Thinking of applying for a short-term business loan with OnDeck Capital or just want to learn more about options when it comes to small business lending? The New York based online lender is among the rising stars in the alternative lending industry specifically targeted to business borrowers. But, it’s not for everyone. In this OnDeck loan review, we will cover what you need to know before you use this platform to apply for a loan, including what makes OnDeck Capital different from other sources of financing, which kinds of businesses qualify, and more importantly, which businesses will benefit the most from an OnDeck loan.
OnDeck Capital: An Overview
OnDeck Capital makes receiving a business loan extremely quick and simple. The loan application process takes only a few minutes to complete, and a loan request can be approved within a few hours (in some cases, even a few minutes). After filling out a short online form, applicants will be asked to provide three months worth of cash flow data. Unlike banks that shy away from “small” loans under a million dollars, OnDeck offers business loans from $5000 to $250,000 dollars, and funding can received in as little as one business day. These loans are short-term, typically ranging from 3 to 18 months.
OnDeck’s secret sauce is it’s proprietary algorithm and growing data pool that allows the company to automatically evaluate loan applications within minutes based on the analysis of several data sources, including business age and type, location, cash flow, past credit use, vendor payment history, and legal records. It even considers a business’ presence on sites such as Yelp and Google Local.

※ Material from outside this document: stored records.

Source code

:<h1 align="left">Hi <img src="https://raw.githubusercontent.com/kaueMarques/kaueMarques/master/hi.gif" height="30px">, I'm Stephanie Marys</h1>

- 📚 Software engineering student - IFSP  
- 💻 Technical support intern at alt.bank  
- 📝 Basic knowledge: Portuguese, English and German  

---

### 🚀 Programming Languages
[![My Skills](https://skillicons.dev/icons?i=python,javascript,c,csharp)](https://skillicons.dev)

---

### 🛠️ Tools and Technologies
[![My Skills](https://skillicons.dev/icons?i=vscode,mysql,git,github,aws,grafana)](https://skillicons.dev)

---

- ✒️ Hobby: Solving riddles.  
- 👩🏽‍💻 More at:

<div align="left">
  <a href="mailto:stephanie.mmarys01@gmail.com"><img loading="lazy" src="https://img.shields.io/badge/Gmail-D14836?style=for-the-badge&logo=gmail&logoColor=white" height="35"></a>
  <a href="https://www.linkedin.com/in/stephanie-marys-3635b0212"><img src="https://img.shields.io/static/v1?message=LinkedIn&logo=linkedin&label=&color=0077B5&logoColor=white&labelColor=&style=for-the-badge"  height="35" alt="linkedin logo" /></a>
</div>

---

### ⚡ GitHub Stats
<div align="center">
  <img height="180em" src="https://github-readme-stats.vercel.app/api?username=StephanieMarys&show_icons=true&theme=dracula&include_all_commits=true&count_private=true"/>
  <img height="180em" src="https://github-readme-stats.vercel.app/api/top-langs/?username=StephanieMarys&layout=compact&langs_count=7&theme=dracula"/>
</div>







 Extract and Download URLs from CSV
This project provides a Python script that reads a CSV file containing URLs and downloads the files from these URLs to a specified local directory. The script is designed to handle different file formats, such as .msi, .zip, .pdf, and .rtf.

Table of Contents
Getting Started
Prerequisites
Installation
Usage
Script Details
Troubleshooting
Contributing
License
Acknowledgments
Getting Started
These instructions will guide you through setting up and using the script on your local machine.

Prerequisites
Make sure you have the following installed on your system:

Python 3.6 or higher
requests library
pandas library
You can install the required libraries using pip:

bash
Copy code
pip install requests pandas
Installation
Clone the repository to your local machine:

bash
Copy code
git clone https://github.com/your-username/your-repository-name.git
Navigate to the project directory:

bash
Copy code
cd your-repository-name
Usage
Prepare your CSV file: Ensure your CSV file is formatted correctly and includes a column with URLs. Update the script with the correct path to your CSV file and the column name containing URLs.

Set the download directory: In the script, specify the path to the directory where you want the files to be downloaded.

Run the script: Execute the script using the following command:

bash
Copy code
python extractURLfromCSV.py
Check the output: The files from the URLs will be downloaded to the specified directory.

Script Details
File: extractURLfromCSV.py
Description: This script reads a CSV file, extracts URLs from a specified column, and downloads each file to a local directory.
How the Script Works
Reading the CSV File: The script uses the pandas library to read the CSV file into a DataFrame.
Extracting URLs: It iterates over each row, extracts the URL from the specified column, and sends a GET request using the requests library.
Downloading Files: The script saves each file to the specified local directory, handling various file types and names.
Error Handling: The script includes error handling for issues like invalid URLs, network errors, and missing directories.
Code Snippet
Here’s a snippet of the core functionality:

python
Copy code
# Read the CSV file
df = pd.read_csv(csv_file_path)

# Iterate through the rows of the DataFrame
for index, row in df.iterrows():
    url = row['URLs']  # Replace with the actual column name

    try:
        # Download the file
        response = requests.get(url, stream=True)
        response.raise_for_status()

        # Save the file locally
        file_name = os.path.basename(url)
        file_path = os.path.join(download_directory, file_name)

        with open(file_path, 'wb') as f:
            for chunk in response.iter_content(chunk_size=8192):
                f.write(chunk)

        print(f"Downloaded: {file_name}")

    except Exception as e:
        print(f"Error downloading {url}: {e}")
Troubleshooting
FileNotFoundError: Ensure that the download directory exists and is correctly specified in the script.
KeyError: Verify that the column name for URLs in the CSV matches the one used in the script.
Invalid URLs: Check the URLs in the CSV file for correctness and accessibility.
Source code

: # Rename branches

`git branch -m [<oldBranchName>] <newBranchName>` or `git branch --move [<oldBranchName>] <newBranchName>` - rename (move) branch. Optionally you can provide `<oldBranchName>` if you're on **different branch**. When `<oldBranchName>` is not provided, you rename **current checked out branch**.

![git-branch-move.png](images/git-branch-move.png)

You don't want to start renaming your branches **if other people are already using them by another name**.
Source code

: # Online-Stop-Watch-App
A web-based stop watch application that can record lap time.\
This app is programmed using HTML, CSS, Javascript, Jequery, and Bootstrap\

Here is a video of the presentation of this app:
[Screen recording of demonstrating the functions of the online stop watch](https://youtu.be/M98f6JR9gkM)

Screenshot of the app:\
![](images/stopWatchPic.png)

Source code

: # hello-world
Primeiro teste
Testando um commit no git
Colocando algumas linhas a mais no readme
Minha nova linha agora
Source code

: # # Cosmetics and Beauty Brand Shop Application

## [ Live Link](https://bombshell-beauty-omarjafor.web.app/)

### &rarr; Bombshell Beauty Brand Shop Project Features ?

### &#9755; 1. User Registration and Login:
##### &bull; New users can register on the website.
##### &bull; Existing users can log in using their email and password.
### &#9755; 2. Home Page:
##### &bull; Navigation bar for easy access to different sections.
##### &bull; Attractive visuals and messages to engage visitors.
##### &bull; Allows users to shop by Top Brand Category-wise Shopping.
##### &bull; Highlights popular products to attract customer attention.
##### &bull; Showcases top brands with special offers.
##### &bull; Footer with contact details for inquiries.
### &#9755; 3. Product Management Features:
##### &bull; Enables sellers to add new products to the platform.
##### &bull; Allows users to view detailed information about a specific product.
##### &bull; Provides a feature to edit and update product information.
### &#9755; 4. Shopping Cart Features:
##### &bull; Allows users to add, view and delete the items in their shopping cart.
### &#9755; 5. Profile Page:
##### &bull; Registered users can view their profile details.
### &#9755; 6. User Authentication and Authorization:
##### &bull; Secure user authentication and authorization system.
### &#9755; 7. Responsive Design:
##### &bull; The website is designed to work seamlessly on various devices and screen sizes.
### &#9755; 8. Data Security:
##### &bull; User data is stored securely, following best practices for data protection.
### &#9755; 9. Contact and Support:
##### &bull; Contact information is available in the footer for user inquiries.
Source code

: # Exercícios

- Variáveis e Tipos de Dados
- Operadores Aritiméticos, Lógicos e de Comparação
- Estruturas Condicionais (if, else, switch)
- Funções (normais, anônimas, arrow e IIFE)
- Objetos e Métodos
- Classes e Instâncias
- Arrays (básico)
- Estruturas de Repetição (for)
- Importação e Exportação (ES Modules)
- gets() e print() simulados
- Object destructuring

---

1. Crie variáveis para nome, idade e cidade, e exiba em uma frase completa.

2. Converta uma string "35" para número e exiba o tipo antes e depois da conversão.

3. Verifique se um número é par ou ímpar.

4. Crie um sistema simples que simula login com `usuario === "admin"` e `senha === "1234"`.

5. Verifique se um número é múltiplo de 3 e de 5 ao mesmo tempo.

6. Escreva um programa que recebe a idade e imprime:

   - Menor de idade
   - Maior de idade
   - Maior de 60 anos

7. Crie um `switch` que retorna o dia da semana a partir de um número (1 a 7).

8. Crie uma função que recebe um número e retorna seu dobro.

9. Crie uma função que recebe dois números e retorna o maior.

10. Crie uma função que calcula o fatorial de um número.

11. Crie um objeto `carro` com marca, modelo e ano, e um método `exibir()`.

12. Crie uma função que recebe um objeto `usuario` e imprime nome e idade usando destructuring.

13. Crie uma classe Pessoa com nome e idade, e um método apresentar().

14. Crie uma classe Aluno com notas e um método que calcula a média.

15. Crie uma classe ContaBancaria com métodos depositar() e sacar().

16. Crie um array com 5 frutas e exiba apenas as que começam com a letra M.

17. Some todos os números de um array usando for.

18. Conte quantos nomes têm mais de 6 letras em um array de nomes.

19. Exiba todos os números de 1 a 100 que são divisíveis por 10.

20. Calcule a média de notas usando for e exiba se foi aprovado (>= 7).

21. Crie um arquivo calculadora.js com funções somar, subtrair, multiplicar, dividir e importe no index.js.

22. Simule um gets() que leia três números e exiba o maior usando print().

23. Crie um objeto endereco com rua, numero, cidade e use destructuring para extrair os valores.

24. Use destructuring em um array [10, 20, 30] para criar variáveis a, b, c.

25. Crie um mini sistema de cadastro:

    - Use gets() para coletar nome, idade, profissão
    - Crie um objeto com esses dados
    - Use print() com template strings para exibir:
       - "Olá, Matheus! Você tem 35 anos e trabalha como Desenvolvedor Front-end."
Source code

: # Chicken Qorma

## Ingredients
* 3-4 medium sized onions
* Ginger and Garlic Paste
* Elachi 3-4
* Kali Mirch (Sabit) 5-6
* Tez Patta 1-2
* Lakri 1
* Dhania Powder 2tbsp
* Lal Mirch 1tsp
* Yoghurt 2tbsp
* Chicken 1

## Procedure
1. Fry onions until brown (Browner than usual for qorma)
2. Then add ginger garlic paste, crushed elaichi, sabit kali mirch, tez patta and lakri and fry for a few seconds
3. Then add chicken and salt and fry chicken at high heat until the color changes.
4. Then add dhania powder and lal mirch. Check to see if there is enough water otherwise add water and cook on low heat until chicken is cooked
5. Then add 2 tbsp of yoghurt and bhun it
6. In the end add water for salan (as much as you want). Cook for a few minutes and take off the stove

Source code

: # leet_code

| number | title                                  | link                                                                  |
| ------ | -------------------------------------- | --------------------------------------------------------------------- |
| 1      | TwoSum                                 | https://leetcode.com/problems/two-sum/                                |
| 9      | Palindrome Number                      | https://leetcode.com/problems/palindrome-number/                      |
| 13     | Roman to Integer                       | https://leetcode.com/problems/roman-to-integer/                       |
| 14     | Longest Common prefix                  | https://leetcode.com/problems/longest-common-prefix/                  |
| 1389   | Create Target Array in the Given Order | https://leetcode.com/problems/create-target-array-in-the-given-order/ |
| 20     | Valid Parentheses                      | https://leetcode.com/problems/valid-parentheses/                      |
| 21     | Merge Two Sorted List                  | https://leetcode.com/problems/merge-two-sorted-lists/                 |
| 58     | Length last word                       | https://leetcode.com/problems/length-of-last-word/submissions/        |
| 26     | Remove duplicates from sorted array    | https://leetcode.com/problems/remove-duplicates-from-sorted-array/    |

Once approved, repayment is made via daily withdrawals from customers’ bank accounts rather than monthly increments.
What Makes OnDeck Different?
If you choose to apply for an OnDeck loan, there are a few important points that you should be aware of. First, the decision whether or not to approve a loan application is completely automated and depends heavily on your business data. So, you won’t be speaking to a loan officer, and your personal history is not a significant factor for approval. While there are other platforms, such as Kabbage, that use such an automated process as well as a host of alternative lenders that routinely do not consider personal data when making a funding decision, what sets OnDeck apart is that it actually offers business loans.
There are pros and cons to their business loan model. The main drawback is that OnDeck Capital requires the borrower to personally guarantee the loan. This means if your business fails, you will have to personally fork over the remaining balance. Many other forms of alternative financing, such as merchant cash advances, do not typically require a personal guarantee. On the other hand, with a loan when you pay it back, you can positively affect the credit rating of your business. This can help you get financing at better rates later on.
Which Businesses Benefit the Most from an OnDeck Loan?
Though OnDeck will approve many businesses that banks and other traditional lenders won’t, there still are a few notable requirements. Aside from being based in the U.S., your company must have at least one year of sales history and generate over $100,00 in annual revenues. The company seems to be specifically focused on brick and mortar businesses with steady cash flow, like restaurants, dentists, salons, and repair shops. Though this may sound great, there is one major caveat to keep in mind. OnDeck can be expensive, with real APRs reaching 60% to 70%, and the daily withdrawals can be a major drain on your available cash flow. In other words, this form of financing is only for those businesses that have a strong, predictable cash flow or for those expecting a cash windfall in the near future.
In short, OnDeck Capital provides a much needed service for small business borrowers. But, its loans are primarily suited to businesses with short-term needs and the cash flow to sustain their repayment.